[Data excerpts]
▽

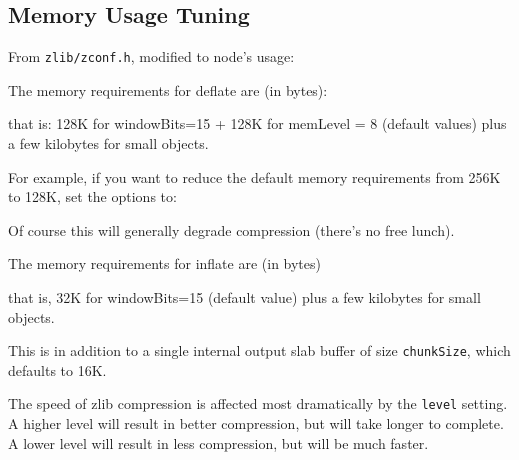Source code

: \subsection{Memory Usage Tuning}

From \texttt{zlib/zconf.h}, modified to node's usage:

The memory requirements for deflate are (in bytes):

\begin{Shaded}
\begin{Highlighting}[]
\NormalTok{(} \NormalTok{)) +  (} \NormalTok{))}
\end{Highlighting}
\end{Shaded}

that is: 128K for windowBits=15 + 128K for memLevel = 8 (default values)
plus a few kilobytes for small objects.

For example, if you want to reduce the default memory requirements from
256K to 128K, set the options to:

\begin{Shaded}
\begin{Highlighting}[]
\NormalTok{\{ }\NormalTok{: }\NormalTok{, }\NormalTok{: } \NormalTok{\}}
\end{Highlighting}
\end{Shaded}

Of course this will generally degrade compression (there's no free
lunch).

The memory requirements for inflate are (in bytes)

\begin{Shaded}
\begin{Highlighting}[]
 
\end{Highlighting}
\end{Shaded}

that is, 32K for windowBits=15 (default value) plus a few kilobytes for
small objects.

This is in addition to a single internal output slab buffer of size
\texttt{chunkSize}, which defaults to 16K.

The speed of zlib compression is affected most dramatically by the
\texttt{level} setting. A higher level will result in better
compression, but will take longer to complete. A lower level will result
in less compression, but will be much faster.

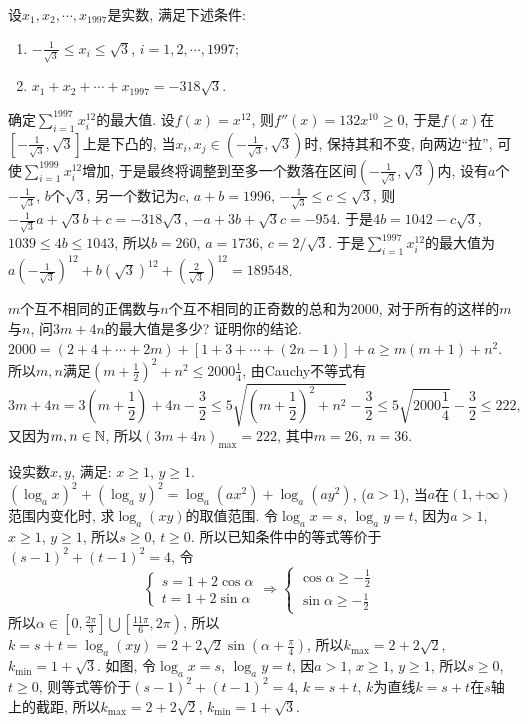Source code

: \bq{}{}
设$x_{1},x_{2},\cdots,x_{1997}$是实数, 满足下述条件:
\begin{enumerate}
\item $-\frac{1}{\sqrt{3}}\le x_{i}\le\sqrt{3}$, $i=1,2,\cdots,1997$;
\item $x_{1}+x_{2}+\cdots+x_{1997}=-318\sqrt{3}$.
\end{enumerate}
确定$\sum_{i=1}^{1997}x_{i}^{12}$的最大值.
\eq
\ba
设$f(x)=x^{12}$, 则$f''(x)=132x^{10}\ge0$, 于是$f(x)$在$\left[-\frac{1}{\sqrt{3}},\sqrt{3}\right]$上是下凸的,
当$x_{i},x_{j}\in\left(-\frac{1}{\sqrt{3}},\sqrt{3}\right)$时, 保持其和不变,
向两边``拉'', 可使$\sum_{i=1}^{1999}x_{i}^{12}$增加, 于是最终将调整到至多一个数落在区间$\left(-\frac{1}{\sqrt{3}},\sqrt{3}\right)$内,
设有$a$个$-\frac{1}{\sqrt{3}}$, $b$个$\sqrt{3}$, 另一个数记为$c$, $a+b=1996$,
$-\frac{1}{\sqrt{3}}\le c\le\sqrt{3}$, 则$-\frac{1}{\sqrt{3}}a+\sqrt{3}b+c=-318\sqrt{3}$,
$-a+3b+\sqrt{3}c=-954$. 于是$4b=1042-c\sqrt{3}$, $1039\le4b\le1043$,
所以$b=260$, $a=1736$, $c=2/\sqrt{3}$. 于是$\sum_{i=1}^{1997}x_{i}^{12}$的最大值为$a\left(-\frac{1}{\sqrt{3}}\right)^{12}+b\left(\sqrt{3}\right)^{12}+\left(\frac{2}{\sqrt{3}}\right)^{12}=189548$.
\ea

\bq{}{}
$m$个互不相同的正偶数与$n$个互不相同的正奇数的总和为$2000$, 对于所有的这样的$m$与$n$, 问$3m+4n$的最大值是多少?
证明你的结论.
\eq
\ba
$2000=\left(2+4+\cdots+2m\right)+\left[1+3+\cdots+\left(2n-1\right)\right]+a\ge m\left(m+1\right)+n^{2}$.
所以$m,n$满足$\left(m+\frac{1}{2}\right)^{2}+n^{2}\le2000\frac{1}{4}$,
由Cauchy不等式有
\[
3m+4n=3\left(m+\frac{1}{2}\right)+4n-\frac{3}{2}\le5\sqrt{\left(m+\frac{1}{2}\right)^{2}+n^{2}}-\frac{3}{2}\le5\sqrt{2000\frac{1}{4}}-\frac{3}{2}\le222,
\]
又因为$m,n\in\mathbb{N}$, 所以$\left(3m+4n\right)_{\mathrm{max}}=222$, 其中$m=26$,
$n=36$.
\ea

\bq{}{}
设实数$x,y$, 满足: $x\ge1$, $y\ge1$. $\left(\log_{a}x\right)^{2}+\left(\log_{a}y\right)^{2}=\log_{a}\left(ax^{2}\right)+\log_{a}\left(ay^{2}\right)$,
($a>1$), 当$a$在$\left(1,+\infty\right)$范围内变化时, 求$\log_{a}\left(xy\right)$的取值范围.
\eq
\ba
令$\log_{a}x=s$, $\log_{a}y=t$, 因为$a>1$, $x\ge1$, $y\ge1$,
所以$s\ge0$, $t\ge0$. 所以已知条件中的等式等价于$\left(s-1\right)^{2}+\left(t-1\right)^{2}=4$,
令
\[
\begin{cases}
s =1+2\cos\alpha\\
t =1+2\sin\alpha
\end{cases}\Longrightarrow\begin{cases}
\cos\alpha \ge-\frac{1}{2}\\
\sin\alpha \ge-\frac{1}{2}
\end{cases}
\]
所以$\alpha\in\left[0,\frac{2\pi}{3}\right]\bigcup\left[\frac{11\pi}{6},2\pi\right)$,
所以$k=s+t=\log_{a}\left(xy\right)=2+2\sqrt{2}\sin\left(\alpha+\frac{\pi}{4}\right)$,
所以$k_{\mathrm{max}}=2+2\sqrt{2}$, $k_{\mathrm{min}}=1+\sqrt{3}$.
\ea
\ba
如图, 令$\log_{a}x=s$, $\log_{a}y=t$, 因$a>1$, $x\ge1$, $y\ge1$,
所以$s\ge0$, $t\ge0$, 则等式等价于$\left(s-1\right)^{2}+\left(t-1\right)^{2}=4$,
$k=s+t$, $k$为直线$k=s+t$在$s$轴上的截距, 所以$k_{\mathrm{max}}=2+2\sqrt{2}$,
$k_{\mathrm{min}}=1+\sqrt{3}$.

△

What you will do -
A single number is the whole answer: the tally of lines in the entries that hold "zlib".

Answer box -
2